After an excellent mixtape for Andrew Meza’s BTS Radio series, two 12” for Alexander Nut’s Ho_Tep imprint and one EP for Ninja Tune, Wolverhampton duo Letherette’s sound has reached its slickest, most immediately rousing point with their debut LP, Letherette. Their spit-shine production style holds Daft Punk in high regard but after listening to Letherette in full, it feels as if they have hesitated in embracing the ‘no holds barred’ attitude that befits their more house-influenced work – both to their benefit and detriment. At its core it remains loyal to the boom-bap continuum of Dilla and Madlib’s legacies that made their EPs so rich and intriguing, but its sidesteps into the neon glare of French neo-disco house (think mid-2000s Institubes and Ed Banger) leave the album’s overall sentiment feeling a bit misguided; perhaps too willing to please many rather than delight a few.

‘After Dawn’, first single ‘D&T’ and ‘Restless’ introduce the album as learned studies in the legacy of Bangalter and de Homem-Christo, and are satisfying to the point of gluttony. Shimmering synths stream beneath fuzzy rumbles of percussion that sharpen and fade at rapid rhythmical intervals, all punctuated by snaps of falsetto-pitched vocals that gather and drip onto layers of prog guitar, fondly recalling electro’s affection for sampling ’70s radio rock classics. This “crank it and they will come” mindset is at its shiniest on ‘Warstones’, filling every inch of space with blinding light, but ultimately coming across as a bit sickly at points.
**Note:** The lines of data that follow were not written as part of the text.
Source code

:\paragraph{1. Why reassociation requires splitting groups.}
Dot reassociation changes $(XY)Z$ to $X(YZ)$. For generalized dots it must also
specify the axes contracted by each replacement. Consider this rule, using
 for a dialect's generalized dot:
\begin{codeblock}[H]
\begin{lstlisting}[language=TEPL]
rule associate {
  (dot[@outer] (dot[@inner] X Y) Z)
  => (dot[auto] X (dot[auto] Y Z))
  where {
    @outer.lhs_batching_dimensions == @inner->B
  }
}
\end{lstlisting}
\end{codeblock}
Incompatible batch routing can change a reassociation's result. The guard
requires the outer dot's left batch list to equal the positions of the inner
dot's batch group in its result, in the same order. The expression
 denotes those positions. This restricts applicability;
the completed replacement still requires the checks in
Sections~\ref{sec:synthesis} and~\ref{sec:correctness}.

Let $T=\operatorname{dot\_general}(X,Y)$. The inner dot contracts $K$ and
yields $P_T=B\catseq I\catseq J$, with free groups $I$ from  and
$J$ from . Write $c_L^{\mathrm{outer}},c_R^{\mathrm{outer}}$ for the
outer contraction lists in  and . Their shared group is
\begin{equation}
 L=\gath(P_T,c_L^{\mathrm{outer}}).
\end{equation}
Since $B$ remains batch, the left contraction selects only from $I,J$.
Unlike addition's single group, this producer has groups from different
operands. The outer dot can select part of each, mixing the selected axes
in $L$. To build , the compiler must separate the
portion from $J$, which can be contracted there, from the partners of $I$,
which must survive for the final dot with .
Elsewhere on the LP, it – mercifully – becomes clear that Letherette know how to balance themselves out. ‘I Always Wanted You Back’ testifies to the power of a string section in ways that hark to Madlib’s Beat Konducta series, ‘Cold Calm’ vibrates with chilly reverence to the Dilla legacy as skittish soul vocal samples, funk basslines and echoing rumbles of dub are truncated to keen, disciplined effect, and ‘Boosted’ is a confident cross-pollination of luscious, meditative hip-hop loops and searching jazz piano interludes. Ultimately, the album’s electro-house elements feel like comparative cheap thrills placed amongst the wealth of knowledge and craftsmanship elsewhere on the EP, which both fondly recalls Letherette’s BTS mixtape and vouches for the progression and confidence of the duo going forward.